In 2024, a commerce graduate from Nagpur — no IIM, no finance pedigree, no family connections in the industry — spent fourteen months executing a deliberate, systematic campaign to break into investment banking. He sent 310 personalised cold messages. He had 18 calls. He built models on 7 live Indian transactions. He failed 4 first-round interviews before passing his 5th. He joined a mid-market M&A advisory firm in Mumbai as a full-time analyst.
In the same cycle, an MBA student from IIM Calcutta with a consulting background applied through campus placements to eleven banks. She received six interview calls and three offers. She chose Axis Capital.
Both are now analysts. One pathway took four months. The other took fourteen. Both required the same underlying preparation — the difference was only the access mechanism.
The honest truth about breaking into IB in 2026 is that there is no secret. There is no shortcut that substitutes for technical depth, a coherent story, and genuine deal engagement. What this guide provides is a precise map of where aspirants eliminate themselves at each stage — and what the candidates who succeed do differently.
Understanding the Landscape: What Makes 2026 Different
The Indian investment banking ecosystem has approximately 2,500-3,500 analyst-level seats across all firms — bulge bracket, independent boutiques, mid-market advisory, and specialised practices. This number has grown approximately 15-20% over the past five years. The number of candidates actively pursuing those seats has grown by approximately 200%.
The arithmetic is uncomfortable: a 2026 analyst opening at Kotak Investment Banking, JM Financial, or Axis Capital might attract 700-1,100 applications for 10-20 openings.

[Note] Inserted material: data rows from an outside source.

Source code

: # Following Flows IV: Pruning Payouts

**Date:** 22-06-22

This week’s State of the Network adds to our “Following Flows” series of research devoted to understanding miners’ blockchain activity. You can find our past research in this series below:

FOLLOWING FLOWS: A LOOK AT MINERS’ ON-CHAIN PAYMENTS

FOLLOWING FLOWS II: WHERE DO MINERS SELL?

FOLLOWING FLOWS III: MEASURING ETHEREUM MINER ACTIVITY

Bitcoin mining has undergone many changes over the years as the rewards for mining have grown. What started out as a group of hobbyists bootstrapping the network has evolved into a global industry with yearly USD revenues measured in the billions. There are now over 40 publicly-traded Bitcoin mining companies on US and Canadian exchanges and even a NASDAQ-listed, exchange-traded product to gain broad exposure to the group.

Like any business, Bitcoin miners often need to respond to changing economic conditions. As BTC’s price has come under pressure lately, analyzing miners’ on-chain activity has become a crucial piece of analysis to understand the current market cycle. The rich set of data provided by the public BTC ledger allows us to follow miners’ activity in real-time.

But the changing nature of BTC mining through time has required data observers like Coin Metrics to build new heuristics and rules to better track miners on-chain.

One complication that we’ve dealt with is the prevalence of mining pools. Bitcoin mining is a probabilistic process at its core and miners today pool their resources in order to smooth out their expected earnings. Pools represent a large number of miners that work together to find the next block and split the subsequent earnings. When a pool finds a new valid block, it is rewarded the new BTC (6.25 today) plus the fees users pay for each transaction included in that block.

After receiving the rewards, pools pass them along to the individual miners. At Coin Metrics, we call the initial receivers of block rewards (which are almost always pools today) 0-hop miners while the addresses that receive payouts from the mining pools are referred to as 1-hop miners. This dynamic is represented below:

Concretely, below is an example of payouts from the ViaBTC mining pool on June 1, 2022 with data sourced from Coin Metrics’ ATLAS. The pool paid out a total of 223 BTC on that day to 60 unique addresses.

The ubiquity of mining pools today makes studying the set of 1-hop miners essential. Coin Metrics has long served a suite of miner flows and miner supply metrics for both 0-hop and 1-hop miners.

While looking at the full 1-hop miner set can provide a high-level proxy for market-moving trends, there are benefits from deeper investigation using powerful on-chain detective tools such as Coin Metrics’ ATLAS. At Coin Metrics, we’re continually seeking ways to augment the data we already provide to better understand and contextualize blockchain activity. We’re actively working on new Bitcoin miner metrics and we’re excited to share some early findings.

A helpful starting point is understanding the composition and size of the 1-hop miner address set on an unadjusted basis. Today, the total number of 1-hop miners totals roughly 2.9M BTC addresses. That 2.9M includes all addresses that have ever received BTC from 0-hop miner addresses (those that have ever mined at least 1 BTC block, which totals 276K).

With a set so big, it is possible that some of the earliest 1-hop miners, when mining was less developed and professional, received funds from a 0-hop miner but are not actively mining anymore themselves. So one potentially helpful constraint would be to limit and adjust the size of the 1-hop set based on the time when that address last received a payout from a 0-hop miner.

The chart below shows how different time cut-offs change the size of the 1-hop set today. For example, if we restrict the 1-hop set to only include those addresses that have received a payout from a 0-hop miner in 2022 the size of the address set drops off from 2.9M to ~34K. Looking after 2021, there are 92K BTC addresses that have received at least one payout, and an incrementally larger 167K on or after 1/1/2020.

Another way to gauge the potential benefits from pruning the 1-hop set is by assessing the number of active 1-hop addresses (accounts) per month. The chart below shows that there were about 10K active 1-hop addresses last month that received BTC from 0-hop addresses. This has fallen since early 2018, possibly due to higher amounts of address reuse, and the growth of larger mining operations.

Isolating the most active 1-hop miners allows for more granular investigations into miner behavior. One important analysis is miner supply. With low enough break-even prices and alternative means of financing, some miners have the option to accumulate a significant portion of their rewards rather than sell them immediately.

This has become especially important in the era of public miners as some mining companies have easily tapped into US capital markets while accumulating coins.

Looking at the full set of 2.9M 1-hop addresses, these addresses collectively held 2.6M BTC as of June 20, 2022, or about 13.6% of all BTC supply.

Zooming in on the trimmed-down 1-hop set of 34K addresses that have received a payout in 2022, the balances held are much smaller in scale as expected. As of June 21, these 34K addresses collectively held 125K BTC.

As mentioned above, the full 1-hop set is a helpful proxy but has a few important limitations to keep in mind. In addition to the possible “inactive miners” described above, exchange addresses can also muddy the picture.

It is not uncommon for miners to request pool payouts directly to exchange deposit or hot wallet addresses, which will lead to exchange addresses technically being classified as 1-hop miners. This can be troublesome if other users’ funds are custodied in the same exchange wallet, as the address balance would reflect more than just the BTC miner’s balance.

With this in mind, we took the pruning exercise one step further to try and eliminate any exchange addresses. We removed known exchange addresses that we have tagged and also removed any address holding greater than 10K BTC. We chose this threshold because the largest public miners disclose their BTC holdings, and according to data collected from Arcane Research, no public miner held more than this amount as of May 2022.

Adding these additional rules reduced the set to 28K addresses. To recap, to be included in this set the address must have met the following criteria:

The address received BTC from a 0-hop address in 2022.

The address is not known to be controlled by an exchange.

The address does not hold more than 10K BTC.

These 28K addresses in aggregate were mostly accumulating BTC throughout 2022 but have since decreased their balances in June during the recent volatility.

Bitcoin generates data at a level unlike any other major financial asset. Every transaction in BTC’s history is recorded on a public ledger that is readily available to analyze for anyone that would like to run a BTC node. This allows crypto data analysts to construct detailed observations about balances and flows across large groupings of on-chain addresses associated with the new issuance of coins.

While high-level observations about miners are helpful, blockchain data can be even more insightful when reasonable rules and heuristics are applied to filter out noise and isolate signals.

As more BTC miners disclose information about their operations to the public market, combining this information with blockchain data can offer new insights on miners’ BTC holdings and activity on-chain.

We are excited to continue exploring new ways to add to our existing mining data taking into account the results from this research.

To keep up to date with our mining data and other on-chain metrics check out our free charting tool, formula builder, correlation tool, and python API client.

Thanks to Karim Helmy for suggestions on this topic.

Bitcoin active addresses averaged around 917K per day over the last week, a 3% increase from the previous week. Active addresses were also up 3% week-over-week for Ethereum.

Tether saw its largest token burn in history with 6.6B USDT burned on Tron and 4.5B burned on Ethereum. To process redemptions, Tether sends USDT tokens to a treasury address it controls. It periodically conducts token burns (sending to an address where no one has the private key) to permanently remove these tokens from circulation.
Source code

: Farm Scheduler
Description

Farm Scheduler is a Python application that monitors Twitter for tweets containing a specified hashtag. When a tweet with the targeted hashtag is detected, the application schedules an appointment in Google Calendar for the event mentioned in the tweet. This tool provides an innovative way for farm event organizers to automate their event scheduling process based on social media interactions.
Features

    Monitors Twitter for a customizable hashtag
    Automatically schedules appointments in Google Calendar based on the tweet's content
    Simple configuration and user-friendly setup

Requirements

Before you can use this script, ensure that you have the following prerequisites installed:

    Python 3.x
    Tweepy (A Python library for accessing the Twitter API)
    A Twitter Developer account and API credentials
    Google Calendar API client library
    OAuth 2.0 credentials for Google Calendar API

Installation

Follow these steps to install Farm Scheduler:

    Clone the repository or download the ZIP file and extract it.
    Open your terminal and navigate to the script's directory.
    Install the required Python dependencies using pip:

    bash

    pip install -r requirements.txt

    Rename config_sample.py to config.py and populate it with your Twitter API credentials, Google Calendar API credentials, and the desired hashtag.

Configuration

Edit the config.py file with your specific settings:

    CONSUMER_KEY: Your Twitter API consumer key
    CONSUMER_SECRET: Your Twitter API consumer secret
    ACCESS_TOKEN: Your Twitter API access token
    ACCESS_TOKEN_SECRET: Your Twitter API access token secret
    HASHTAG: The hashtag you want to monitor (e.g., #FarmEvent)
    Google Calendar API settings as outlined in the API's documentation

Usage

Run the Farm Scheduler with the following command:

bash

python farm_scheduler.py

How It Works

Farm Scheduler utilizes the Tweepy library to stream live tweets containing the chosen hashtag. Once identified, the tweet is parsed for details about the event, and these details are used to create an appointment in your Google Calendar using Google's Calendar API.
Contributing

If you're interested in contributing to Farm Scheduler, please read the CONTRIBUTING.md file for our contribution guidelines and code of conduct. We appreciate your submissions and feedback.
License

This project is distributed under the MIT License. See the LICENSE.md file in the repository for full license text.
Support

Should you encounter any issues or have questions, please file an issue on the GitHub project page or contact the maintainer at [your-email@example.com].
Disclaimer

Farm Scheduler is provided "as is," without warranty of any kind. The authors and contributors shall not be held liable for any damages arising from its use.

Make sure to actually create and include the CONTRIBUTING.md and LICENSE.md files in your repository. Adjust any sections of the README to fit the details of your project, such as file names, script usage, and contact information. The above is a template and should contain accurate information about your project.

The acceptance rate at premier Indian IB firms is now competitive with Indian engineering college admissions.
Three structural shifts that change what is required:
Shift 1: AI has raised the floor and shifted the value
Microsoft Copilot integrated into Excel, Bloomberg's AI-enhanced terminal, and AI-assisted pitch preparation have automated the most mechanical parts of analyst work. Building a basic three-statement model, running initial comps, formatting a pitchbook section — these tasks are increasingly AI-assisted. The value of an analyst now concentrates in interpretation, judgment, and catching what the model gets operationally wrong.
Shift 2: Deal complexity demands broader knowledge
Cross-border M&A structures, earnout provisions tied to revenue milestones, contingent consideration linked to regulatory approvals, multi-currency financing, and PIPE transactions in Indian listed companies have become common features of Indian deals that barely existed five years ago.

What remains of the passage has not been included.